Inflation Affects the Little Details
We remember when customer and market surveys arrived with a crisp $1 bill attached. That was maybe six or seven years ago, when it was still a big surprise to find money in your advertising mail. About two or three years later, marketers upped the ante another $1, since the value of a single no longer carried as much weight with consumers.
Of course, it's more awkward to enclose multiple $1 bills in a direct mail package, and your quality control for exactly how many dollars get stuffed in each envelope becomes more challenging. Enter the $5 bill as the most recent price of getting a survey response. One of Inside Direct Mail's contributing editors received a subscriber survey from W magazine in May of this year. Enclosed with the rather lengthy eight-page survey and a one-page letter was a brand new $5 bill.
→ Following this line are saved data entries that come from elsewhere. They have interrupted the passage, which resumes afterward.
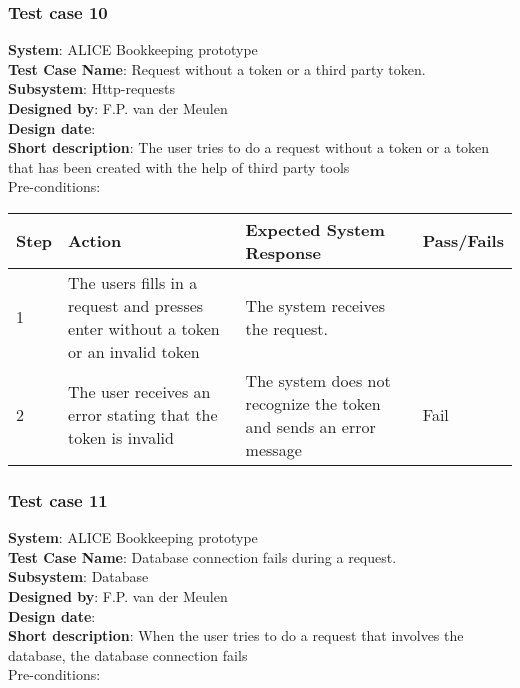 \subsubsection{Test case 10}
\textbf{System}:  ALICE Bookkeeping prototype \\
\textbf{Test Case Name}:  Request without a token or a third party token. \\
\textbf{Subsystem}:  Http-requests \\
\textbf{Designed by}:  F.P. van der Meulen\\
\textbf{Design date}:  \\
\textbf{Short description}: The user tries to do a request without a token or a token that has been created with the help of third party tools \\

Pre-conditions: \\

\begin{longtable}{ | p{0.8cm} | p{4.5cm} | p{6cm} | p{1.5cm} |}
\hline
Step & Action & Expected System Response & Pass/Fails  \\ \hline
1 & The users fills in a request and presses enter without a token or an invalid token & The system receives the request. &  \\ \hline
2 & The user receives an error stating that the token is invalid & The system does not recognize the token and sends an error message & Fail \\ \hline
\end{longtable}
\subsubsection{Test case 11}
\textbf{System}:  ALICE Bookkeeping prototype \\
\textbf{Test Case Name}:  Database connection fails during a request. \\
\textbf{Subsystem}:  Database \\
\textbf{Designed by}:  F.P. van der Meulen\\
\textbf{Design date}:  \\
\textbf{Short description}: When the user tries to do a request that involves the database, the database connection fails \\

Pre-conditions: \\

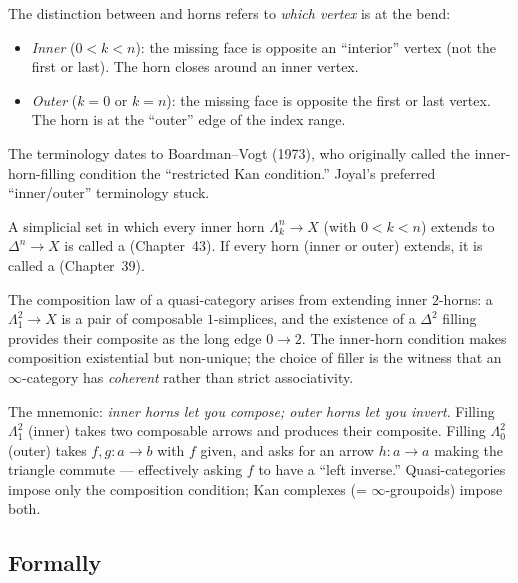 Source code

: \begin{nameorigin}
The distinction between  and  horns refers to
\emph{which vertex} is at the bend:
\begin{itemize}
  \item \emph{Inner} ($0 < k < n$): the missing face is opposite an
        ``interior'' vertex (not the first or last). The horn closes
        around an inner vertex.
  \item \emph{Outer} ($k = 0$ or $k = n$): the missing face is opposite
        the first or last vertex. The horn is at the ``outer'' edge of
        the index range.
\end{itemize}
The terminology dates to Boardman–Vogt (1973), who originally called
the inner-horn-filling condition the ``restricted Kan condition.''
Joyal's preferred ``inner/outer'' terminology stuck.
\end{nameorigin}

\begin{remark}
A simplicial set in which every inner horn $\Lambda^n_k \to X$ (with
$0 < k < n$) extends to $\Delta^n \to X$ is called a 
(Chapter~43). If every horn (inner or outer) extends, it is called a
 (Chapter~39).

The composition law of a quasi-category arises from extending inner
$2$-horns: a $\Lambda^2_1 \to X$ is a pair of composable $1$-simplices,
and the existence of a $\Delta^2$ filling provides their composite as the
long edge $0 \to 2$. The inner-horn condition makes composition
existential but non-unique; the choice of filler is the witness that an
$\infty$-category has \emph{coherent} rather than strict associativity.
\end{remark}

\begin{readernote}
The mnemonic: \emph{inner horns let you compose; outer horns let you
invert}. Filling $\Lambda^2_1$ (inner) takes two composable arrows and
produces their composite. Filling $\Lambda^2_0$ (outer) takes
$f, g : a \to b$ with $f$ given, and asks for an arrow $h : a \to a$
making the triangle commute — effectively asking $f$ to have a
``left inverse.'' Quasi-categories impose only the composition
condition; Kan complexes (= $\infty$-groupoids) impose both.
\end{readernote}

\subsection{Formally}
The survey appears to be a competitive research project, as many of the questions deal with how W, an upscale fashion and beauty magazine, fares against other leading women's magazines in the same category. Editorial content is another main focus of the survey, as is gathering demographic data about the subscriber.
Because of the length of the survey, it's likely that it will take $5 to get one of today's pressed-for-time women to answer. But just in case the upfront payment doesn't provide enough incentive to mail back the survey, W adds a shopping spree sweepstakes at the subscriber's chosen store to encourage her to respond.